*DIRECTIONS FOR THIS TASK:*
Say how many of the lines below hold "cosas", writing the number and nothing more.

*DATA TO EXAMINE:*
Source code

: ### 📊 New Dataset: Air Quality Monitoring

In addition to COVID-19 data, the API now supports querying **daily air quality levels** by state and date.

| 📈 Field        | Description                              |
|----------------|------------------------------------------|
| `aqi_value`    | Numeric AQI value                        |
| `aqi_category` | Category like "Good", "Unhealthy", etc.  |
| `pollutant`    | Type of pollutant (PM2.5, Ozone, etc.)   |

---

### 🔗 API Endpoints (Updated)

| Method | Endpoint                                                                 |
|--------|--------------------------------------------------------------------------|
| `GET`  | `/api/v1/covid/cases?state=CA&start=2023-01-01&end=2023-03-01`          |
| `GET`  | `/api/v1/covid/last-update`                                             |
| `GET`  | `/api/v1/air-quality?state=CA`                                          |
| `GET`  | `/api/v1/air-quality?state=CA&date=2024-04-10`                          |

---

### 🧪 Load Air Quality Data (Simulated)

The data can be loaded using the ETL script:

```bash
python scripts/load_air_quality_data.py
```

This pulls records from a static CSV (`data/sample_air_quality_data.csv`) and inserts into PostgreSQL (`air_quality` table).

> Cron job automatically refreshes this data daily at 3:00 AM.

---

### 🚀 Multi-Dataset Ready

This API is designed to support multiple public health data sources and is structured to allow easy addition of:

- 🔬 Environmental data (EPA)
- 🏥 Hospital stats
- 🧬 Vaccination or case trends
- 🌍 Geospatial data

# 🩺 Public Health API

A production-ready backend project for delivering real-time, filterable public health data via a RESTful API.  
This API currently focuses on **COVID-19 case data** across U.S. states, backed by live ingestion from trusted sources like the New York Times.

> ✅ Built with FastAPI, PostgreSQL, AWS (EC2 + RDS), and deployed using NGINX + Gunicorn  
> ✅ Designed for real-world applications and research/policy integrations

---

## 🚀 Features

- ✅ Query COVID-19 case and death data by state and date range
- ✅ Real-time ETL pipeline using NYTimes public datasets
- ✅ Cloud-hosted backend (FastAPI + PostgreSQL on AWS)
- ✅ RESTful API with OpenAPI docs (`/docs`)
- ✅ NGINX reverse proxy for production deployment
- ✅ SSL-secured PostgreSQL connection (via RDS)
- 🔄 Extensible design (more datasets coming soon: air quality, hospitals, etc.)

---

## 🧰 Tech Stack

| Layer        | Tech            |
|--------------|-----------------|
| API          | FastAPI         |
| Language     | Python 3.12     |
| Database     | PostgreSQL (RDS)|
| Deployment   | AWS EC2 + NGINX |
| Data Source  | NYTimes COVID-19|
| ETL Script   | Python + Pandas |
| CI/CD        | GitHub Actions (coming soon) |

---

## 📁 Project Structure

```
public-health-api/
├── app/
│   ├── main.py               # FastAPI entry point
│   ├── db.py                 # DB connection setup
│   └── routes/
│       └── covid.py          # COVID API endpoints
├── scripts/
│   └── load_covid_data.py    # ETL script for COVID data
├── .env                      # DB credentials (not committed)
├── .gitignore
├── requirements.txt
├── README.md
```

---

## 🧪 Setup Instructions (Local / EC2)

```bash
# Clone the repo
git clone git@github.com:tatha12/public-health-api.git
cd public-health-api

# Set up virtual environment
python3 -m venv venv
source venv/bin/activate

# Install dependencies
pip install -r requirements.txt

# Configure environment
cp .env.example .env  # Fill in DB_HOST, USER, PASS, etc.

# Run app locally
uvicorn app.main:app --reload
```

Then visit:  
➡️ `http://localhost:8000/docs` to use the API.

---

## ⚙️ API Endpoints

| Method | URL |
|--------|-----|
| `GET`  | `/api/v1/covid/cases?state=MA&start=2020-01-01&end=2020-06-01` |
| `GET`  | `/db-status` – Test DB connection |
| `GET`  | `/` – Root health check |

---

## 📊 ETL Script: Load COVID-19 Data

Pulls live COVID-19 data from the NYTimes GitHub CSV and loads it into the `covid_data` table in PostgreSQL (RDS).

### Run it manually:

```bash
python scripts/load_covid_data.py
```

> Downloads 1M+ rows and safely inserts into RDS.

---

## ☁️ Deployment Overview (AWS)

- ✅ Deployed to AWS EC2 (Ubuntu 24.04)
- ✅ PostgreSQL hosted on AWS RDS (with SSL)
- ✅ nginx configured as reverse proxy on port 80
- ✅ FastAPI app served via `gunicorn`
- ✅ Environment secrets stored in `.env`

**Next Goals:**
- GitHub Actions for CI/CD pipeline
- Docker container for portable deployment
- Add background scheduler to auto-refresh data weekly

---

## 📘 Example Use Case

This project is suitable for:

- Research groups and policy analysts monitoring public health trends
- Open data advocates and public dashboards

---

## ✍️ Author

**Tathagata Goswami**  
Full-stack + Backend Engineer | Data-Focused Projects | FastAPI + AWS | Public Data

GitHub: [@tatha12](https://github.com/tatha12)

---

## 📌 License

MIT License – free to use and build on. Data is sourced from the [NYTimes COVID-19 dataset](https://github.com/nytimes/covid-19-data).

...

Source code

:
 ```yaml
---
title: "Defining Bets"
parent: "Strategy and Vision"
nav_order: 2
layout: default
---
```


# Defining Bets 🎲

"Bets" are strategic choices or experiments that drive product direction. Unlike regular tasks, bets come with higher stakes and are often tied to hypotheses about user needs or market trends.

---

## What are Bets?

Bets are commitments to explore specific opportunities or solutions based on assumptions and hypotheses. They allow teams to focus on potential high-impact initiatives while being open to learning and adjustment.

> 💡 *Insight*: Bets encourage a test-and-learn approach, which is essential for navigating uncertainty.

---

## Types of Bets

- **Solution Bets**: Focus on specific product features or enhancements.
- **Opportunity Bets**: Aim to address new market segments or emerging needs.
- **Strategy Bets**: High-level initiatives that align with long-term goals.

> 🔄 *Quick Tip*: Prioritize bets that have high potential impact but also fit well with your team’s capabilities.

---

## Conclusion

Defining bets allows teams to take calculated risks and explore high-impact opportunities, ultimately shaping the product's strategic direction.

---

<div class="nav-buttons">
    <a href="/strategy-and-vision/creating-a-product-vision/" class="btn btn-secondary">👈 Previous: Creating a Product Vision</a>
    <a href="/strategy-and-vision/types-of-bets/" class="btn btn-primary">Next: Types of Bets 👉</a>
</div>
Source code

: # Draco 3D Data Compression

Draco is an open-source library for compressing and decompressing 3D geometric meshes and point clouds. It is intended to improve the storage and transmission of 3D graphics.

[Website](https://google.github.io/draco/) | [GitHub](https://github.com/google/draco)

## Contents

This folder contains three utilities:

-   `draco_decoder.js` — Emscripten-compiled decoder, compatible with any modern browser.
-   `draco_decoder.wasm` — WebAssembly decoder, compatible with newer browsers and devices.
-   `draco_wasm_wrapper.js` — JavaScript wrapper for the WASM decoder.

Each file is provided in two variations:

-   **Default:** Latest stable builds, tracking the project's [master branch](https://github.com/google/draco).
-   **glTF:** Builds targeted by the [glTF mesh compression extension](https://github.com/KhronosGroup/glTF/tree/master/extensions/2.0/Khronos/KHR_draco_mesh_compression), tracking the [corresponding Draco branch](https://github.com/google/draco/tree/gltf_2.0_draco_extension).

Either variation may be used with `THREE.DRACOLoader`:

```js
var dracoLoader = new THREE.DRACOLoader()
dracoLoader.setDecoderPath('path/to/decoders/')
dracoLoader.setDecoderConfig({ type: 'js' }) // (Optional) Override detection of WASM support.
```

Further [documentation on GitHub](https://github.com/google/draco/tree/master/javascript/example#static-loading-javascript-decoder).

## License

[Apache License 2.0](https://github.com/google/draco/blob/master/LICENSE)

--

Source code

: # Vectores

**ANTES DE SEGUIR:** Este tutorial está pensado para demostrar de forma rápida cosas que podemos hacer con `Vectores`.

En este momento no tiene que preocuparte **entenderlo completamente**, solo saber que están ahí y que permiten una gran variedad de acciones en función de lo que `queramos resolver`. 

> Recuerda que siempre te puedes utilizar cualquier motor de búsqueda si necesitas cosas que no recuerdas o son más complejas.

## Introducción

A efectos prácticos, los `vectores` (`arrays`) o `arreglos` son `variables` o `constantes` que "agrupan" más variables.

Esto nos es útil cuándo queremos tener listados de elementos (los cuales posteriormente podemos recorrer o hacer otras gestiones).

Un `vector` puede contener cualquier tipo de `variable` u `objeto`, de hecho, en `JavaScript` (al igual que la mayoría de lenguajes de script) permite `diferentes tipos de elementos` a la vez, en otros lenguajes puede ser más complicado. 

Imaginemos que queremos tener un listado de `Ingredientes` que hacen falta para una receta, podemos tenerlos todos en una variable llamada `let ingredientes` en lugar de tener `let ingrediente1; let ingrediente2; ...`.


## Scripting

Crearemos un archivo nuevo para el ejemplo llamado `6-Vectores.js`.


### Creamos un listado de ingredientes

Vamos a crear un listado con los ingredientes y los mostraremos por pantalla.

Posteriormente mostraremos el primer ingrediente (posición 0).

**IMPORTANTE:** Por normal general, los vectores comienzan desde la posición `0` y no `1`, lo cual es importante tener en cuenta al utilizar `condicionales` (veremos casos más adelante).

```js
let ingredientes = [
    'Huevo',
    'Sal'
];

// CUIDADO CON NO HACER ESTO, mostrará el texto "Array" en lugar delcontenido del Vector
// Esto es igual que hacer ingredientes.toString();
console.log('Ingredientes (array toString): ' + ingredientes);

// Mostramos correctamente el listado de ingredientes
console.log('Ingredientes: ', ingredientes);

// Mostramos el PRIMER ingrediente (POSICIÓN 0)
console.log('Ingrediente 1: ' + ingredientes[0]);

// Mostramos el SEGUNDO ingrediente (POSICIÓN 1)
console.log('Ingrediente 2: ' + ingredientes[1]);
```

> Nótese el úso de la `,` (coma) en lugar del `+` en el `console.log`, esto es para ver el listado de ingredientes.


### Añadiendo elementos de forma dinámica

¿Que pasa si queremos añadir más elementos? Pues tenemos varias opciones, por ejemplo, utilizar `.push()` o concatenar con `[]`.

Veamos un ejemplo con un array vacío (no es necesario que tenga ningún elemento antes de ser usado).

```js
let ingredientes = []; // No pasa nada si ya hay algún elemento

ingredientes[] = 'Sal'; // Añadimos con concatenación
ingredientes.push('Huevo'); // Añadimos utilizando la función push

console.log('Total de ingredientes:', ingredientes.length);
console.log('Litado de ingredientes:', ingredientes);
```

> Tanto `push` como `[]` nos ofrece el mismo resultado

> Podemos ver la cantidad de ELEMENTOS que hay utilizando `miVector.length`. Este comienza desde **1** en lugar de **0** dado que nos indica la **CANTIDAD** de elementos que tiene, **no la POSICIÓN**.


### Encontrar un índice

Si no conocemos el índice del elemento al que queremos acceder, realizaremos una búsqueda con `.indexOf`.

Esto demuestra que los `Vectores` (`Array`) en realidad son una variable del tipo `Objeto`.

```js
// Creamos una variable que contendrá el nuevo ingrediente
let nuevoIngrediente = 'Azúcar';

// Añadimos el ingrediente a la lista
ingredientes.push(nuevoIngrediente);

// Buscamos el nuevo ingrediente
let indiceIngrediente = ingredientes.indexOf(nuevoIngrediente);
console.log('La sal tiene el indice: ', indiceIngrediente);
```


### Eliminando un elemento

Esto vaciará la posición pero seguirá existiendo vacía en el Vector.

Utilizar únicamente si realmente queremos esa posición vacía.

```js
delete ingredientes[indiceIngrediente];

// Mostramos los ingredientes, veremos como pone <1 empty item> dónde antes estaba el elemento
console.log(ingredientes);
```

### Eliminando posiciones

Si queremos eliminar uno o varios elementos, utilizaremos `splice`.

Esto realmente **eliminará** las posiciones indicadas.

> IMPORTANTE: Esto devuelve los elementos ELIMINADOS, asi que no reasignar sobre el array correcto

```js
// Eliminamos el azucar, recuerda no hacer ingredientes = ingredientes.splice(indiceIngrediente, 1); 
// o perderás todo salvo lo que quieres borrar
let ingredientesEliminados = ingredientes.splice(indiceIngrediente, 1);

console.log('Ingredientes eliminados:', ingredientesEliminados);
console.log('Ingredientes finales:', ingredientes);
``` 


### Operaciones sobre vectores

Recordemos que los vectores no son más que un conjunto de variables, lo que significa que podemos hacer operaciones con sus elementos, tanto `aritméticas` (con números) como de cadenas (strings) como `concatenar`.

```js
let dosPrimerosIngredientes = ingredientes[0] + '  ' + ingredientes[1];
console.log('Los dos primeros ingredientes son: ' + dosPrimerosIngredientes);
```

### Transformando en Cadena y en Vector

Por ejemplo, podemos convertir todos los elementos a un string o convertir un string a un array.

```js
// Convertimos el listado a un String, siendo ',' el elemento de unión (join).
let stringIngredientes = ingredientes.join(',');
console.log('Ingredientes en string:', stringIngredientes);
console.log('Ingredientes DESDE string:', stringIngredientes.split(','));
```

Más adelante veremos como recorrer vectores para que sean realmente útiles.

*SOLUTION:*
2